(08/08/2008) Andreas Dittmann, Professor for Geography at the Justus-Liebig-University at Giessen, handed out to the United Evangelical Mission (UEM) six large boxes with books worth 10,000 euros.
These books are dedicated to the Sebastian Kolowa University College in Magamba, Tanzania. The United Evangelical Mission supports this college financially and by counselling, for instance by establishing a library since its foundation in October last year. The Sekuco, as the college’s name is abbreviated, is part of the Tumaini-University of the Evangelical Lutheran Church in Tanzania.

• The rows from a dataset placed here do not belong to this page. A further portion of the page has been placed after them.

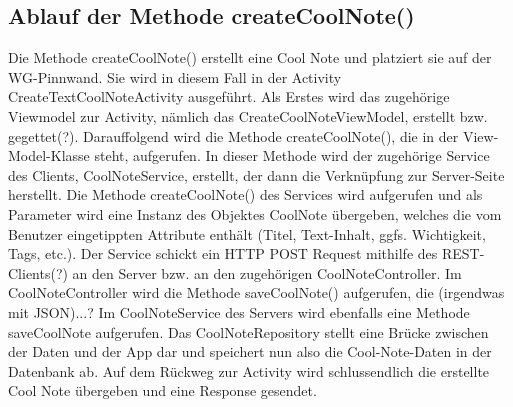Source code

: \subsection{Ablauf der Methode createCoolNote()}

Die Methode createCoolNote() erstellt eine Cool Note und platziert sie auf der WG-Pinnwand. Sie wird in diesem Fall in der Activity CreateTextCoolNoteActivity ausgeführt. Als Erstes wird das zugehörige Viewmodel zur Activity, nämlich das CreateCoolNoteViewModel, erstellt bzw. gegettet(?). Darauffolgend wird die Methode createCoolNote(), die in der View-Model-Klasse steht, aufgerufen. In dieser Methode wird der zugehörige Service des Clients, CoolNoteService, erstellt, der dann die Verknüpfung zur Server-Seite herstellt. Die Methode createCoolNote() des Services wird aufgerufen und als Parameter wird eine Instanz des Objektes CoolNote übergeben, welches die vom Benutzer eingetippten Attribute enthält (Titel, Text-Inhalt, ggfs. Wichtigkeit, Tags, etc.). Der Service schickt ein HTTP POST Request mithilfe des REST-Clients(?) an den Server bzw. an den zugehörigen CoolNoteController. Im CoolNoteController wird die Methode saveCoolNote() aufgerufen, die (irgendwas mit JSON)...? Im CoolNoteService des Servers wird ebenfalls eine Methode saveCoolNote aufgerufen. Das CoolNoteRepository stellt eine Brücke zwischen der Daten und der App dar und speichert nun also die Cool-Note-Daten in der Datenbank ab. Auf dem Rückweg zur Activity wird schlussendlich die erstellte Cool Note übergeben und eine Response gesendet.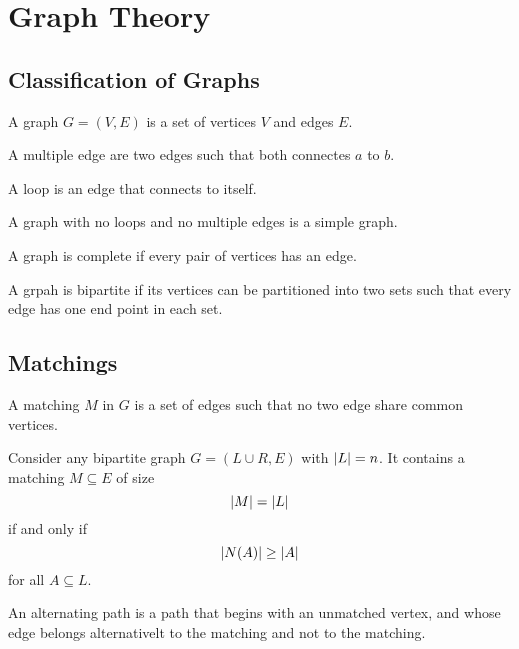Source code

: \documentclass[a4paper]{article}
\begin{document}
\pagebreak
\section{Graph Theory}
\subsection{Classification of Graphs}
\begin{defn} A graph $G=(V,E)$ is a set of vertices $V$ and edges $E$. 
\end{defn}

\begin{defn} A multiple edge are two edges such that both connectes $a$ to $b$. 
\end{defn}

\begin{defn}[Loops] A loop is an edge that connects to itself. 
\end{defn}

\begin{defn} A graph with no loops and no multiple edges is a simple graph. 
\end{defn}

\begin{defn} A graph is complete if every pair of vertices has an edge. 
\end{defn}

\begin{defn} A grpah is bipartite if its vertices can be partitioned into two sets such that every edge has one end point in each set. 
\end{defn}

\subsection{Matchings}
\begin{defn}[Matching] A matching $M$ in $G$ is a set of edges such that no two edge share common vertices. 
\end{defn}

\begin{thm} Consider any bipartite graph $G=(L\cup R,E)$ with $\abs{L}=n$. It contains a matching $M\subseteq E$ of size $$\abs{M}=\abs{L}$$ if and only if $$\abs{N(A)}\geq\abs{A}$$ for all $A\subseteq L$. 
\end{thm}

\begin{defn} An alternating path is a path that begins with an unmatched vertex, and whose edge belongs alternativelt to the matching and not to the matching. 
\end{defn}
\end{document}
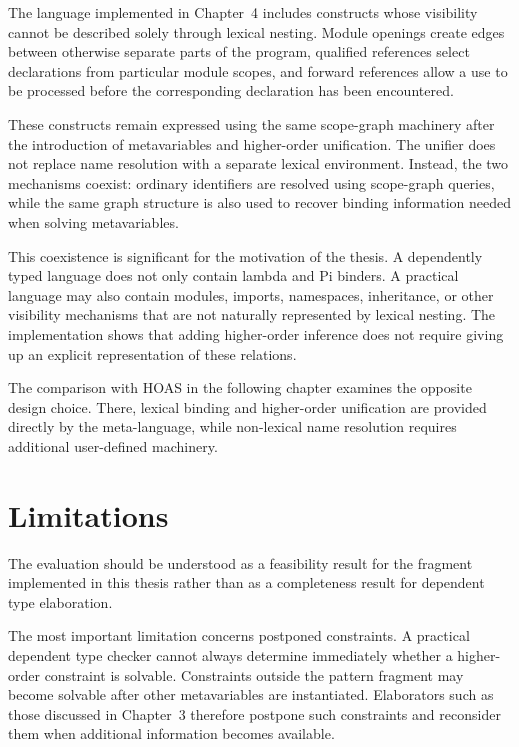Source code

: The language implemented in Chapter~4 includes constructs whose visibility
cannot be described solely through lexical nesting. Module openings create
edges between otherwise separate parts of the program, qualified references
select declarations from particular module scopes, and forward references
allow a use to be processed before the corresponding declaration has been
encountered.

These constructs remain expressed using the same scope-graph machinery after
the introduction of metavariables and higher-order unification. The unifier
does not replace name resolution with a separate lexical environment.
Instead, the two mechanisms coexist: ordinary identifiers are resolved using
scope-graph queries, while the same graph structure is also used to recover
binding information needed when solving metavariables.

This coexistence is significant for the motivation of the thesis. A
dependently typed language does not only contain lambda and Pi binders. A
practical language may also contain modules, imports, namespaces, inheritance,
or other visibility mechanisms that are not naturally represented by lexical
nesting. The implementation shows that adding higher-order inference does not
require giving up an explicit representation of these relations.

The comparison with HOAS in the following chapter examines the opposite design
choice. There, lexical binding and higher-order unification are provided
directly by the meta-language, while non-lexical name resolution requires
additional user-defined machinery.

\section{Limitations}
\label{sec:evaluation-limitations}

The evaluation should be understood as a feasibility result for the fragment
implemented in this thesis rather than as a completeness result for dependent
type elaboration.

The most important limitation concerns postponed constraints. A practical
dependent type checker cannot always determine immediately whether a
higher-order constraint is solvable. Constraints outside the pattern fragment
may become solvable after other metavariables are instantiated. Elaborators
such as those discussed in Chapter~3 therefore postpone such constraints and
reconsider them when additional information becomes available.

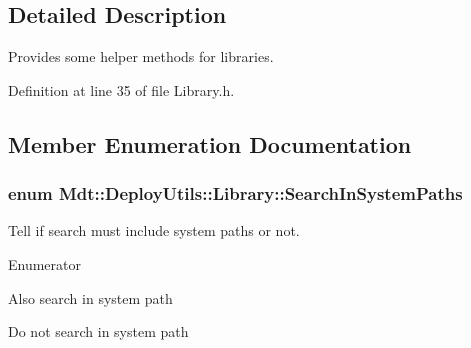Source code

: \subsection{Detailed Description}
Provides some helper methods for libraries. 

Definition at line 35 of file Library.\+h.



\subsection{Member Enumeration Documentation}
\subsubsection[{\texorpdfstring{Search\+In\+System\+Paths}{SearchInSystemPaths}}]{\setlength{\rightskip}{0pt plus 5cm}enum {\bf Mdt\+::\+Deploy\+Utils\+::\+Library\+::\+Search\+In\+System\+Paths}}\hypertarget{class_mdt_1_1_deploy_utils_1_1_library_ab9f58dba8290dd1882a21d73cc7c10d0}{}\label{class_mdt_1_1_deploy_utils_1_1_library_ab9f58dba8290dd1882a21d73cc7c10d0}


Tell if search must include system paths or not. 

\begin{Desc}
\item[Enumerator]\par
\begin{description}
\item[{\em 
Include\+System\+Paths\hypertarget{class_mdt_1_1_deploy_utils_1_1_library_ab9f58dba8290dd1882a21d73cc7c10d0adabc8cd036aa884536c359cc3a2783ca}{}\label{class_mdt_1_1_deploy_utils_1_1_library_ab9f58dba8290dd1882a21d73cc7c10d0adabc8cd036aa884536c359cc3a2783ca}
}]Also search in system path \item[{\em 
Exclude\+System\+Paths\hypertarget{class_mdt_1_1_deploy_utils_1_1_library_ab9f58dba8290dd1882a21d73cc7c10d0ad00095fee49be0d8f0e8c7467dc8ebec}{}\label{class_mdt_1_1_deploy_utils_1_1_library_ab9f58dba8290dd1882a21d73cc7c10d0ad00095fee49be0d8f0e8c7467dc8ebec}
}]Do not search in system path \end{description}
\end{Desc}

The books come from the private library of a professor emeritus of Geography. Technical literature in English for Geography, Ecological studies, Ecotourism and Natural Resources will soon fill the shelves of the Sekuco library. Also a collection of maps on climate issues and Africa changes hands. However, Professor Dittman points out that this is not the first donation of books. Already in March last year he had delivered twelve boxes with English professional literature to the United Evangelical Mission.
The initiator of the partnership between the two colleges is Sönke Wanzek, says Prof. Dittmann. At that time Wanzek had taken lectures in Geography in Bonn held by Dittmann and had gone into raptures over how interesting his one year’s stay in Lushoto, Tanzania, had been in the framework of the volunteers programme of the UEM. Wanzek had worked there as a teacher in the North Eastern Diocese of the Evangelical Lutheran Church in Tanzania.
First contacts between the two universities were established in October 2006. At that time Dittmann, who was still a lecturer at the Faculty of Geography of the Bonn University, and Dr. Anneth Munga, Dean of the Sebastion Kolowa University College, met in Bonn in order to talk about concrete possibilities of a cooperation between both universities.
Besides the exchange of lecturers and training as part of the partnership of the two universites, Dittmann mentions two other focuses of the future cooperation. »Since at the Giessen University we are giving lectures almost exclusively in German, the Faculty of Geography offers a three terms study course in English language for gaining the Master of Science ›Transition Studies‹, together with the German Centre for international development research and ecology (ZEU)” Prof. Dr. Andreas Dittmann reports. As the third item of the cooperation he mentions the exchange of students of Geography for studies and research. »The students of Geography in Giessen have to participate in a compulsory excursion. The old Ujamaa Forest next to the Sekuco in the Usambara Mountains is especially attractive for excursions «, the Professor says. “This forest can be divided into three different zones: one with the focus on agriculture, another one where hunter-gatherers had lived, and a third region, which is still untouched. There the students can do wonderful geographic studies on site”, Dittmann goes into raptures. In 2010 the study course Geography/Eco Tourism shall be offered at the Sekuco.
The University is called after Sebastian Kolowa, the former Bishop of the North Eastern Diocese of the Evangelical Lutheran Church in Tanzania, who died in 1992.
The specialty of this university training in the Usambara Mountains is on the one hand the college being the first one in Tanzania where the course of Special Education is offered. On the other hand, students of all faculties at this university have to take a course, which makes them get used to the situation of handicapped people in their own society. Thus, the idea of diaconia shall soak the whole Tanzanian society.